During the First World War she moved to the Netherlands and obtained a clerical job with a manufacturing company (the Netherlands managed to avoid direct involvement in the First World War.) After that, instead of moving back to what remained of Austria, she took a job in Berlin. Before the war, in Austria, she had been a member of the Social Democratic Party. In 1917 its German equivalent split, primarily over the question of whether or not to continue supporting the government in its determination to continue with the war. Braunthal became a member of the breakaway Independent Social Democratic Party ("Unabhängige Sozialdemokratische Partei Deutschlands" / USPD). After the war ended, at the Party Conference which took place at Leipzig in December 1919, she was one of six people elected to the secretariat of the USPD Central Committee. During the later war years she may also have been involved with the Spartacus League. She played a part in the revolutionary turbulence that followed the war, working in Berlin as secretary to the propaganda department of the Greater Berlin Executive Council of the Workers' and Soldiers' Councils.

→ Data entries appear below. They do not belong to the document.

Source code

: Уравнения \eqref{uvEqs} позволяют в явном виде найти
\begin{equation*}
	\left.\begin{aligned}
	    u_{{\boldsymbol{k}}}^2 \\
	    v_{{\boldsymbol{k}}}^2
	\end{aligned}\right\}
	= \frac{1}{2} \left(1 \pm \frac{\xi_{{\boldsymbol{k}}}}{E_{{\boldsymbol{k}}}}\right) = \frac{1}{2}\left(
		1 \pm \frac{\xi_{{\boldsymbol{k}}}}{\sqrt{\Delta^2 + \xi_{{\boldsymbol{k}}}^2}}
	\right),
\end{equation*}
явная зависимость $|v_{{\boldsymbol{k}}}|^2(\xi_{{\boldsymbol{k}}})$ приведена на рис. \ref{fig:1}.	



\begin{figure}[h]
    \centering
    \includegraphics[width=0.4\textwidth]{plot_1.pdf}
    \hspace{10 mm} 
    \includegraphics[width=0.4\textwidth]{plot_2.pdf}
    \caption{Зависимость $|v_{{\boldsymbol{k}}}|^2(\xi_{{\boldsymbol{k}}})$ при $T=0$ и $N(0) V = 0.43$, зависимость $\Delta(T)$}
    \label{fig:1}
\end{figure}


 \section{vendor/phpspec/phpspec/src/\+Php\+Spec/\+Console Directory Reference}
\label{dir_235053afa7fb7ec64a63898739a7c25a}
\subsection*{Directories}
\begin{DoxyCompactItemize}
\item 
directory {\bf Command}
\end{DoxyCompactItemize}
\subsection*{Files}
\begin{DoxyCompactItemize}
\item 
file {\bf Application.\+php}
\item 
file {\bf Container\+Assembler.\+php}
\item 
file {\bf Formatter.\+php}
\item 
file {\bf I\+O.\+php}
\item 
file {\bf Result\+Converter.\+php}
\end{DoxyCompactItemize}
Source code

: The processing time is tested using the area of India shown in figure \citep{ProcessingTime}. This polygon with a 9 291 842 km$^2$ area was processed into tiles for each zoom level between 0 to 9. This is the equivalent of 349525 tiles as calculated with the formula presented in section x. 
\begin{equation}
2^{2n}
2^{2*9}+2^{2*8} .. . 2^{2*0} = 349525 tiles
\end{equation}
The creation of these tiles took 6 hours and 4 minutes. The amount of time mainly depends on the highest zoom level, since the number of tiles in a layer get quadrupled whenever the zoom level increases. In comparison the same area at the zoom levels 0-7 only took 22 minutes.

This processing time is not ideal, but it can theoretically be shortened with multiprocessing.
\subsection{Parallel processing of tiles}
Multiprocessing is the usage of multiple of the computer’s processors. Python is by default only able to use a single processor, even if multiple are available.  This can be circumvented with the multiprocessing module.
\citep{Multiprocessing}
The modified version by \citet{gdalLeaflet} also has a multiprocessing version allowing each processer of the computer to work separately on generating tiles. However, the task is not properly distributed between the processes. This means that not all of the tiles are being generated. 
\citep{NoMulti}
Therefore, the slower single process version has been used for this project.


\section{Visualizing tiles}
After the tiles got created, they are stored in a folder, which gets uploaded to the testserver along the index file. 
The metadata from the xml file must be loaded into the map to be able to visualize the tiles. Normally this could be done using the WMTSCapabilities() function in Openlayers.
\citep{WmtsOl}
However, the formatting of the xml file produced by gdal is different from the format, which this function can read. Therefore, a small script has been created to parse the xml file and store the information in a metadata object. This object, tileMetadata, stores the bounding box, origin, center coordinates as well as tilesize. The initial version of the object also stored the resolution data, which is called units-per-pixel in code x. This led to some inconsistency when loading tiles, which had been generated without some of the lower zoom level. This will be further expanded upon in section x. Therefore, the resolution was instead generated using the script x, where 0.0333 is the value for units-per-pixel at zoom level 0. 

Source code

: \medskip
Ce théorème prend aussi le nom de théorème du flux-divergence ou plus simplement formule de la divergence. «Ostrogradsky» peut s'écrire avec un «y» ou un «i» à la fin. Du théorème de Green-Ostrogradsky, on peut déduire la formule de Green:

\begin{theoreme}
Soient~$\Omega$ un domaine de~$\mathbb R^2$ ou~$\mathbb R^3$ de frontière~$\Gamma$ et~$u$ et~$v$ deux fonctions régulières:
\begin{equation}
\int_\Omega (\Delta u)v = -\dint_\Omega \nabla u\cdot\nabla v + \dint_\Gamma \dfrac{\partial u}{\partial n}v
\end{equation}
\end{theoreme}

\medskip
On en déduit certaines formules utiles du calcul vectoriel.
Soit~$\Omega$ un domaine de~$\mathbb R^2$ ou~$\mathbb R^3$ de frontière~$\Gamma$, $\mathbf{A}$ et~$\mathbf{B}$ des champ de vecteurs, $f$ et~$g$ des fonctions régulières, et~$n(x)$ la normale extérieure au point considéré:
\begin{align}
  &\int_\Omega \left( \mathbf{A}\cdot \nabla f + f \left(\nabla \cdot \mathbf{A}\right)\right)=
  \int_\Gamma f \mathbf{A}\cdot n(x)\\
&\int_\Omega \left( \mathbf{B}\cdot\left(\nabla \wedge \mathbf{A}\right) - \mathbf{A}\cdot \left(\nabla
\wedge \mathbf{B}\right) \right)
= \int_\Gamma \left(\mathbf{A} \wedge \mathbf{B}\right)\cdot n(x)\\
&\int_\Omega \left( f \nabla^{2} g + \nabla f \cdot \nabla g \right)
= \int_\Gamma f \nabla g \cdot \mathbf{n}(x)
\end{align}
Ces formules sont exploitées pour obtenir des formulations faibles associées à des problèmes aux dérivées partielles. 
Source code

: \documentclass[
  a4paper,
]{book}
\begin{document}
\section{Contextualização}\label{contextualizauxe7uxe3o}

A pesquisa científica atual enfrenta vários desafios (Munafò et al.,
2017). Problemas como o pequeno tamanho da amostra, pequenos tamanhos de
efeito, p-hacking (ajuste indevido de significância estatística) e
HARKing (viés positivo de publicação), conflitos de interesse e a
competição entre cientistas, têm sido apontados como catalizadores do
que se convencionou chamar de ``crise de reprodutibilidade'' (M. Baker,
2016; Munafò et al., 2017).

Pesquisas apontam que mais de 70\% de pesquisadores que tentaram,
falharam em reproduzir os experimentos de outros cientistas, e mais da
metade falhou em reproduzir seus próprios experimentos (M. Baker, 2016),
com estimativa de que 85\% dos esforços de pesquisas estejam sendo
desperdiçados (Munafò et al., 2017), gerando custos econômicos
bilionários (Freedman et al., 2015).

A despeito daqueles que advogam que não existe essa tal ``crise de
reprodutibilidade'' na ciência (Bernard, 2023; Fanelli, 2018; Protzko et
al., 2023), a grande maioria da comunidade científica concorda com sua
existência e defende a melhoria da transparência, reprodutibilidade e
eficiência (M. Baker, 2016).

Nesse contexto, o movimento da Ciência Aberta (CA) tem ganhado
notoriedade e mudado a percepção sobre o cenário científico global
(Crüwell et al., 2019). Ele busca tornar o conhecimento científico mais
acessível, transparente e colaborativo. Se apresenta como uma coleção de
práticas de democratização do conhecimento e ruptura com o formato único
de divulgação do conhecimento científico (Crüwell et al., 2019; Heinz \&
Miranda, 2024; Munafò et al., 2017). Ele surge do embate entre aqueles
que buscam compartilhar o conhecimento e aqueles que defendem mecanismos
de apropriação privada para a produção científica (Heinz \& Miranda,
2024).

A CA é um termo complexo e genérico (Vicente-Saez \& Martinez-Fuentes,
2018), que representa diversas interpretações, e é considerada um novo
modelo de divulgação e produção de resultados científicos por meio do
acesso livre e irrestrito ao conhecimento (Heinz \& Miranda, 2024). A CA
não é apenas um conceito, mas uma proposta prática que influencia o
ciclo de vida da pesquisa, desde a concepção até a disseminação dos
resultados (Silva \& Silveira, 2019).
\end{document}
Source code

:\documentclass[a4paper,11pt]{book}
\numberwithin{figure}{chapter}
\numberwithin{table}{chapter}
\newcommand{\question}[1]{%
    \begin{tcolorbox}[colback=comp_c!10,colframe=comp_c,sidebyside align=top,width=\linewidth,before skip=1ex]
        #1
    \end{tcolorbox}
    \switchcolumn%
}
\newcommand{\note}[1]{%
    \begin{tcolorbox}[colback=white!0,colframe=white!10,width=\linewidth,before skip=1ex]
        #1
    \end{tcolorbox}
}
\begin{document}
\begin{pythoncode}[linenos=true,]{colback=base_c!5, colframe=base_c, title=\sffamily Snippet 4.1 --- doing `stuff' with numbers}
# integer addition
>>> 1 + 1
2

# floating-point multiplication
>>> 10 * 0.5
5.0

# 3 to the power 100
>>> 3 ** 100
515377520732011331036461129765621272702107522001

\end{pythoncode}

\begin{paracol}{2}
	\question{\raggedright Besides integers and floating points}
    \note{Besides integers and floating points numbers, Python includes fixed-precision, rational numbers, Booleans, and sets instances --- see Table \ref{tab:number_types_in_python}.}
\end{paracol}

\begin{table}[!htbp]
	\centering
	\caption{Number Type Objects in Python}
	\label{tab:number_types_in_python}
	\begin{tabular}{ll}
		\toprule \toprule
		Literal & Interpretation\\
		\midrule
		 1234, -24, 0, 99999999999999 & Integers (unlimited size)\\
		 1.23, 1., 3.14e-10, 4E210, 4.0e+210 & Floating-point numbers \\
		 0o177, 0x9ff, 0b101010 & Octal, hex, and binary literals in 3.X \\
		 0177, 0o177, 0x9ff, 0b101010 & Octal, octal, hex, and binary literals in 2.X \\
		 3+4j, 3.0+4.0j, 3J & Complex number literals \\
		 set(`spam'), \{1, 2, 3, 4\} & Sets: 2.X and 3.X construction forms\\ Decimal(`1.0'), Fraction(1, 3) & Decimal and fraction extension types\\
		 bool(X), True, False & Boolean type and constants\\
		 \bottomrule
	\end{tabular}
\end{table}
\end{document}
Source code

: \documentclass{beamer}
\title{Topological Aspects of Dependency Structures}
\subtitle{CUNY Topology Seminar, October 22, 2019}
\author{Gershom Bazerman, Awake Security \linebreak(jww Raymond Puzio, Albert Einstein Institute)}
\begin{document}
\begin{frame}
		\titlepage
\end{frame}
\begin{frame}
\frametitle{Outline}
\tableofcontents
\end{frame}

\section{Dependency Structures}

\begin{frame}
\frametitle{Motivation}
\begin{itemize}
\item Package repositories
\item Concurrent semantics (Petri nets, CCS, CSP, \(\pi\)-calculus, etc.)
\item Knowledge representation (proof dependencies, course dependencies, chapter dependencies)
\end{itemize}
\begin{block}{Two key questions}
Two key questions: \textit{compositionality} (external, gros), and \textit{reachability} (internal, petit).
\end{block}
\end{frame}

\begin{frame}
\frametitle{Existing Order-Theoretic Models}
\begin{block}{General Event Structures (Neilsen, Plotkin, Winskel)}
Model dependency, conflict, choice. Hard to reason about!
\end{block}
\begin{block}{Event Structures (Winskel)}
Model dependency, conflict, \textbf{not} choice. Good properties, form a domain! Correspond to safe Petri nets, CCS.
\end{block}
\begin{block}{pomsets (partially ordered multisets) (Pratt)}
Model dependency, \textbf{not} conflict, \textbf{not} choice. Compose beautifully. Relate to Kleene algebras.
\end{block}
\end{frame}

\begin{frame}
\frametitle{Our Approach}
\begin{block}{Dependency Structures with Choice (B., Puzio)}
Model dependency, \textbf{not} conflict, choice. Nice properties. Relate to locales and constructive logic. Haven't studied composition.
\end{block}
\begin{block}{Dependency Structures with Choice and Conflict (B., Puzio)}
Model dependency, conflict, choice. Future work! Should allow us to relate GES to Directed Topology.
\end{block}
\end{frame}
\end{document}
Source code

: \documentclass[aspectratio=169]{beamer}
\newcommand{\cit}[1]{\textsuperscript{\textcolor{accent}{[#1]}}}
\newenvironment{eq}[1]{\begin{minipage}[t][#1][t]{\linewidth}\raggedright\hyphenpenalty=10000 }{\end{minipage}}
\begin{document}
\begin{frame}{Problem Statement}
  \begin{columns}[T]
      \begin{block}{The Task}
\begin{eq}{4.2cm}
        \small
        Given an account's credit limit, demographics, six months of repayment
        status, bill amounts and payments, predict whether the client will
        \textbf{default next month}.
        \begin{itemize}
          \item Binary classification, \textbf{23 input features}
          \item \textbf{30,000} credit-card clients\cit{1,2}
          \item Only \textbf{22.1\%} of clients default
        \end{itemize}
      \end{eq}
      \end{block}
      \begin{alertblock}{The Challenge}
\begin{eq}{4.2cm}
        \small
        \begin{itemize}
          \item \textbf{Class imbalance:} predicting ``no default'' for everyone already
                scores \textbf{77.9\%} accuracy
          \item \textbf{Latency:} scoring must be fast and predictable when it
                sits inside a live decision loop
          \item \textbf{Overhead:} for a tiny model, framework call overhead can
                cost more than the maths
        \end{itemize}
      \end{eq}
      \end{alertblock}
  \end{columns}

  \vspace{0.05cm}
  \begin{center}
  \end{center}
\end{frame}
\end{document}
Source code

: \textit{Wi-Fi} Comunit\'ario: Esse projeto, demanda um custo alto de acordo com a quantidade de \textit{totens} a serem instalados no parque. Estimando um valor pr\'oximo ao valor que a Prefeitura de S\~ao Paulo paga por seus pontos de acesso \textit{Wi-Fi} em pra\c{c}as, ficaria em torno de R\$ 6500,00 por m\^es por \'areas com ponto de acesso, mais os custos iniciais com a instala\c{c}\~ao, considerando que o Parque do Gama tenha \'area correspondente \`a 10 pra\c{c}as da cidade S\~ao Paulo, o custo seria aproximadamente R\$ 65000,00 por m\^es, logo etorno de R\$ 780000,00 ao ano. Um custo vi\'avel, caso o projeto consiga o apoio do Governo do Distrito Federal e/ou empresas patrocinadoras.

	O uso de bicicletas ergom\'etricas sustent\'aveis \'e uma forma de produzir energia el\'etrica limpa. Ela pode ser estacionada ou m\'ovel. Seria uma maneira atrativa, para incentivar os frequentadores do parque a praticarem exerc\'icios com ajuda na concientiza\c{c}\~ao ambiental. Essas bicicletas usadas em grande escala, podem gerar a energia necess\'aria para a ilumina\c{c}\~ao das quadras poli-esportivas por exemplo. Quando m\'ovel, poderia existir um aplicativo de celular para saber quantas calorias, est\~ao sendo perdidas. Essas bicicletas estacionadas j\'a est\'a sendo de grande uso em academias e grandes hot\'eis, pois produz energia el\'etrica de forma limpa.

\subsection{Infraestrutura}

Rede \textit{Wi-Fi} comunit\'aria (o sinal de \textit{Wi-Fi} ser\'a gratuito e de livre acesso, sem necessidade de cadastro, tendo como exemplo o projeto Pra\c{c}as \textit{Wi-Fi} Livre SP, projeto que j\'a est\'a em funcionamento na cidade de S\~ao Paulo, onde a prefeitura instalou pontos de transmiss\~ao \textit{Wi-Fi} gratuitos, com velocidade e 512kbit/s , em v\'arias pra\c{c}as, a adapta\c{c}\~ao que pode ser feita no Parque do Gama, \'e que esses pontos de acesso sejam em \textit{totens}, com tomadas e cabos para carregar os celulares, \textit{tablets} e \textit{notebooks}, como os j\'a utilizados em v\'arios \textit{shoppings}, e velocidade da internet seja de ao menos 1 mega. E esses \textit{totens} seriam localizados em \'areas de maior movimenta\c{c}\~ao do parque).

Braunthal positioned herself on the left wing of the USPD. From March 1920 she took a leading role on party propaganda work that focused on women. She worked on the party newspaper, Die Kämpferin. As further realignment of the political left approached, in October 1920 she attended the "breakup party congress" ("Spaltungsparteitag") in Halle and was elected to the four person Secretariat of the USPD Central Committee. Two months later, at the "unification party congress" in Berlin, the left wing majority of the USPD agreed to unite with the recently created Communist Party of Germany. Braunthal was elected to the party executive and took over leadership of its Women's Secretariat, a post she retained till 1923, when she was succeeded in the post by Erna Lang. During this period she was working alongside Clara Zetkin, Hertha Sturm and Martha Arendsee editing the party newspaper, Die Kommunistin ("The Woman Communist").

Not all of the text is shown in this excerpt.